» **The problem**: Each line below from the one containing "这样的规定明显是有问题。" through the one containing "- 支付宝：全国版防疫健康码" should be output exactly as it stands, and no other line should appear.

Stored data entries
--

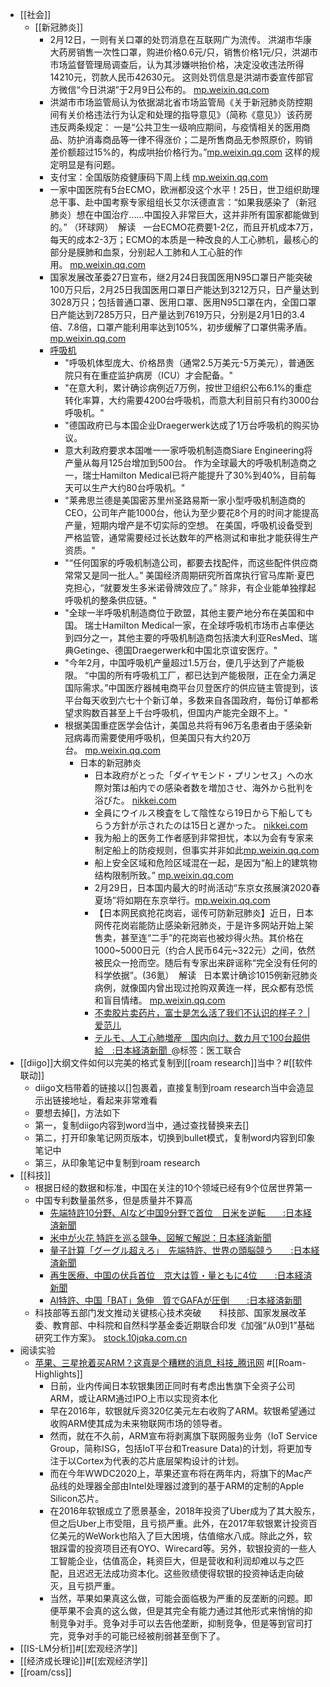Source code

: - [[社会]]
    - [[新冠肺炎]]
        - 2月12日，一则有关口罩的处罚消息在互联网广为流传。 洪湖市华康大药房销售一次性口罩，购进价格0.6元/只，销售价格1元/只，洪湖市市场监督管理局调查后，认为其涉嫌哄抬价格，决定没收违法所得14210元，罚款人民币42630元。 这则处罚信息是洪湖市委宣传部官方微信“今日洪湖”于2月9日公布的。 [mp.weixin.qq.com](https://mp.weixin.qq.com/s?__biz=MjM5MDU1Mzg3Mw==&mid=2651250357&idx=1&sn=96f84a3d69c908041ae34135f46995f9&chksm=bdb17ccb8ac6f5dd74c627d1abb2f22fb9e1e0d552ef19fb27489e038dc9b58eedc9592b3010)
        - 洪湖市市场监管局认为依据湖北省市场监管局《关于新冠肺炎防控期间有关价格违法行为认定和处理的指导意见》（简称《意见》）该药房违反两条规定： 一是“公共卫生一级响应期间，与疫情相关的医用商品、防护消毒商品等一律不得涨价；二是所售商品无参照原价，购销差价额超过15%的，构成哄抬价格行为。”[mp.weixin.qq.com](https://mp.weixin.qq.com/s?__biz=MjM5MDU1Mzg3Mw==&mid=2651250357&idx=1&sn=96f84a3d69c908041ae34135f46995f9&chksm=bdb17ccb8ac6f5dd74c627d1abb2f22fb9e1e0d552ef19fb27489e038dc9b58eedc9592b3010)
这样的规定明显是有问题。
        - 支付宝：全国版防疫健康码下周上线 [mp.weixin.qq.com](https://mp.weixin.qq.com/s?__biz=MTA3NDM1MzUwMQ==&mid=2651992151&idx=1&sn=32644da2225dff7bd43e1a5e890a4c8d&chksm=73d0326544a7bb739c1af90f82faac5e9988f0620b439d9d430d8c747586fcce8ba2c04b0ffa)
        - 一家中国医院有5台ECMO，欧洲都没这个水平！25日，世卫组织助理总干事、赴中国考察专家组组长艾尔沃德直言：“如果我感染了（新冠肺炎）想在中国治疗……中国投入非常巨大，这并非所有国家都能做到的。” （环球网）  解读   一台ECMO花费要1-2亿，而且开机成本7万，每天的成本2-3万；ECMO的本质是一种改良的人工心肺机，最核心的部分是膜肺和血泵，分别起人工肺和人工心脏的作用。 [mp.weixin.qq.com](https://mp.weixin.qq.com/s?__biz=MTA3NDI5ODU0MQ==&mid=2655802738&idx=1&sn=3beb324e8865c630e7389535e4581f36&chksm=738f7cb044f8f5a63213b608d5f1d2fb40ea21e98eb53a6644e3dd62cb2d1f27a818c5c32ecd)
        - 国家发展改革委27日宣布，继2月24日我国医用N95口罩日产能突破100万只后，2月25日我国医用口罩日产能达到3212万只，日产量达到3028万只；包括普通口罩、医用口罩、医用N95口罩在内，全国口罩日产能达到7285万只，日产量达到7619万只，分别是2月1日的3.4倍、7.8倍，口罩产能利用率达到105%，初步缓解了口罩供需矛盾。[mp.weixin.qq.com](https://mp.weixin.qq.com/s?__biz=MzA5MDEzNjQwMA==&mid=2655188164&idx=1&sn=6e3cb96ade45ddaa672823db36046fcb&chksm=8ba61efbbcd197edaab9a83c00867e60997abf8ecda273b0b6af8f529184cf76f5a0194d4b15)
        - [呼吸机](https://mp.weixin.qq.com/s?__biz=Mjc1NjM3MjY2MA==&mid=2691384230&idx=1&sn=f9717cc74e5424dfd9deee4758a9cdc1&chksm=a9eafc7d9e9d756b09a86e3a029644b3a3a5569159c2b9a85169d3f8a14066954d2b3e610e8e)
            - "呼吸机体型庞大、价格昂贵（通常2.5万美元-5万美元），普通医院只有在重症监护病房（ICU）才会配备。"
            - "在意大利，累计确诊病例近7万例，按世卫组织公布6.1%的重症转化率算，大约需要4200台呼吸机，而意大利目前只有约3000台呼吸机。"
            - "德国政府已与本国企业Draegerwerk达成了1万台呼吸机的购买协议。
            - 意大利政府要求本国唯一一家呼吸机制造商Siare Engineering将产量从每月125台增加到500台。 作为全球最大的呼吸机制造商之一，瑞士Hamilton Medical已将产能提升了30%到40%，目前每天可以生产大约80台呼吸机。"
            - "莱弗思兰德是美国密苏里州圣路易斯一家小型呼吸机制造商的CEO，公司年产能1000台，他认为至少要花8个月的时间才能提高产量，短期内增产是不切实际的空想。 在美国，呼吸机设备受到严格监管，通常需要经过长达数年的严格测试和审批才能获得生产资质。"
            - "“任何国家的呼吸机制造公司，都要去找配件，而这些配件供应商常常又是同一批人。” 美国经济周期研究所首席执行官马库斯·夏巴克担心，“就要发生多米诺骨牌效应了。” 除非，有企业能单独撑起呼吸机的整条供应链。"
            - "全球一半呼吸机制造商位于欧盟，其他主要产地分布在美国和中国。 瑞士Hamilton Medical一家，在全球呼吸机市场市占率便达到四分之一，其他主要的呼吸机制造商包括澳大利亚ResMed、瑞典Getinge、德国Draegerwerk和中国北京谊安医疗。"
            - "今年2月，中国呼吸机产量超过1.5万台，便几乎达到了产能极限。 “中国的所有呼吸机工厂，都已达到产能极限，正在全力满足国际需求。”中国医疗器械电商平台贝登医疗的供应链主管提到，该平台每天收到六七十个新订单，多数来自各国政府，每份订单都希望求购数百甚至上千台呼吸机，但国内产能完全跟不上。"
            - 根据美国重症医学会估计，美国总共将有96万名患者由于感染新冠病毒而需要使用呼吸机，但美国只有大约20万台。 [mp.weixin.qq.com](https://mp.weixin.qq.com/s?__biz=MzA5MDEzNjQwMA==&mid=2655193563&idx=1&sn=34c36a5a51bfb09a1132119d1ba359e1&chksm=8ba7e3e4bcd06af2d6819bbeeeb0c605151b27b10f0ca17ce02c5abfadba94f7d38734d1ebad)
                - 日本的新冠肺炎
                    - 日本政府がとった「ダイヤモンド・プリンセス」への水際対策は船内での感染者数を増加させ、海外から批判を浴びた。 [nikkei.com](https://www.nikkei.com/article/DGXMZO55825310Z10C20A2SHF000/)
                    - 全員にウイルス検査をして陰性なら19日から下船してもらう方針が示されたのは15日と遅かった。 [nikkei.com](https://www.nikkei.com/article/DGXMZO55825310Z10C20A2SHF000/)
                    - 我为船上的医务工作者感到非常担忧，本以为会有专家来制定船上的防疫规则，但事实并非如此[mp.weixin.qq.com](https://mp.weixin.qq.com/s?__biz=MzA5MDEzNjQwMA==&mid=2655186744&idx=1&sn=66ced38a2e2e5e27ad820314dcb2c901&chksm=8ba60507bcd18c11b50a7ab769f4861b57f710c98c8aeb46282727eeba8ec3ba88a297ea3b58)
                    - 船上安全区域和危险区域混在一起，是因为“船上的建筑物结构限制所致。” [mp.weixin.qq.com](https://mp.weixin.qq.com/s?__biz=MzA5MDEzNjQwMA==&mid=2655186744&idx=1&sn=66ced38a2e2e5e27ad820314dcb2c901&chksm=8ba60507bcd18c11b50a7ab769f4861b57f710c98c8aeb46282727eeba8ec3ba88a297ea3b58)
                    - 2月29日，日本国内最大的时尚活动“东京女孩展演2020春夏场”将如期在东京举行。[mp.weixin.qq.com](https://mp.weixin.qq.com/s?__biz=MzA5MDEzNjQwMA==&mid=2655187207&idx=1&sn=9afeff7cfe021cdd15a850fb9cc74043&chksm=8ba61b38bcd1922eea90d6353b356e1d3d0a5cb72ea607ec4f711eb228f8333dbb900757bec4)
                    - 【日本网民疯抢花岗岩，谣传可防新冠肺炎】近日，日本网传花岗岩能防止感染新冠肺炎，于是许多网站开始上架售卖，甚至连“二手”的花岗岩也被炒得火热。其价格在1000~5000日元（约合人民币64元~322元）之间，依然被民众一抢而空。随后有专家出来辟谣称“完全没有任何的科学依据”。(36氪）  解读   日本累计确诊1015例新冠肺炎病例，就像国内曾出现过抢购双黄连一样，民众都有恐慌和盲目情绪。 [mp.weixin.qq.com](https://mp.weixin.qq.com/s?__biz=MTA3NDI5ODU0MQ==&mid=2655802976&idx=1&sn=96d2e8ff8d846415ffbc1a7420a7cda5&chksm=738f7fa244f8f6b4e1ed0ddba7809cb228188ac955be84579f7114ceab11ff51ed5518152455)
                    - [不卖胶片卖药片，富士是怎么活了我们不认识的样子？ | 爱范儿](https://www.diigo.com/outliner/diigo_items/904019/12128769/546073714?key=34d57b46e1)
                    - [テルモ、人工心肺増産　国内向け、数カ月で100台超供給　:日本経済新聞 ](https://www.diigo.com/outliner/diigo_items/904019/12128769/546076485?key=34d57b46e1)@标签：医工联合
- [[diigo]]大纲文件如何以完美的格式复制到[[roam research]]当中？#[[软件联动]]
    - diigo文档带着的链接以[]包裹着，直接复制到roam research当中会造显示出链接地址，看起来非常难看
    - 要想去掉[]，方法如下
    - 第一，复制diigo内容到word当中，通过查找替换来去[]
    - 第二，打开印象笔记网页版本，切换到bullet模式，复制word内容到印象笔记中
    - 第三，从印象笔记中复制到roam research
- [[科技]]
    - 根据日经的数据和标准，中国在关注的10个领域已经有9个位居世界第一
    - 中国专利数量虽然多，但是质量并不算高
        - [先端特許10分野、AIなど中国9分野で首位　日米を逆転　　:日本経済新聞](https://www.nikkei.com/article/DGXMZO55092420R30C20A1SHA000/?n_cid=DSREA001)
        - [米中が火花 特許を巡る競争、図解で解説：日本経済新聞](https://vdata.nikkei.com/newsgraphics/patent-wars/)
        - [量子計算「グーグル超えろ」　先端特許、世界の頭脳競う　　:日本経済新聞](https://www.nikkei.com/article/DGXMZO54794790U0A120C2TJC000/?n_cid=DSREA001)
        - [再生医療、中国の伏兵首位　京大は質・量ともに4位　　:日本経済新聞](https://www.nikkei.com/article/DGXMZO54878480X20C20A1TJC000/?n_cid=DSREA001)
        - [AI特許、中国「BAT」急伸　質でGAFAが圧倒　　:日本経済新聞](https://www.nikkei.com/article/DGXMZO54688840S0A120C2TJC000/?n_cid=DSREA001)
    - 科技部等五部门发文推动关键核心技术突破　　科技部、国家发展改革委、教育部、中科院和自然科学基金委近期联合印发《加强“从0到1”基础研究工作方案》。 [stock.10jqka.com.cn](http://stock.10jqka.com.cn/20200304/c618075205.shtml)
- 阅读实验
    - [苹果、三星抢着买ARM？这真是个糟糕的消息_科技_腾讯网](https://tech.qq.com/a/20200719/003328.htm) #[[Roam-Highlights]]
        - 日前，业内传闻日本软银集团正同时有考虑出售旗下全资子公司ARM，或让ARM通过IPO上市以实现资本化
        - 早在2016年，软银就斥资320亿美元左右收购了ARM。软银希望通过收购ARM使其成为未来物联网市场的领导者。
        - 然而，就在不久前，ARM宣布将剥离旗下联网服务业务（IoT Service Group，简称ISG，包括IoT平台和Treasure Data)的计划，将更加专注于以Cortex为代表的芯片底层架构设计的计划。
        - 而在今年WWDC2020上，苹果还宣布将在两年内，将旗下的Mac产品线的处理器全部由Intel处理器过渡到的基于ARM的定制的Apple Silicon芯片。
        - 在2016年软银成立了愿景基金，2018年投资了Uber成为了其大股东，但之后Uber上市受阻，且亏损严重。此外，在2017年软银累计投资百亿美元的WeWork也陷入了巨大困境，估值缩水八成。除此之外，软银踩雷的投资项目还有OYO、Wirecard等。另外，软银投资的一些人工智能企业，估值高企，耗资巨大，但是营收和利润却难以与之匹配，且迟迟无法成功资本化。这些败绩使得软银的投资神话走向破灭，且亏损严重。
        - 当然，苹果如果真这么做，可能会面临极为严重的反垄断的问题。即便苹果不会真的这么做，但是其完全有能力通过其他形式来悄悄的抑制竞争对手。竞争对手可以去告他垄断，抑制竞争，但是等到官司打完，竞争对手的可能已经被削弱甚至倒下了。
- [[IS-LM分析]]#[[宏观经济学]]
- [[经济成长理论]]#[[宏观经济学]]
- [[roam/css]]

--

» **Result of this exercise**:
这样的规定明显是有问题。
        - 支付宝：全国版防疫健康码下周上线 [mp.weixin.qq.com](https://mp.weixin.qq.com/s?__biz=MTA3NDM1MzUwMQ==&mid=2651992151&idx=1&sn=32644da2225dff7bd43e1a5e890a4c8d&chksm=73d0326544a7bb739c1af90f82faac5e9988f0620b439d9d430d8c747586fcce8ba2c04b0ffa)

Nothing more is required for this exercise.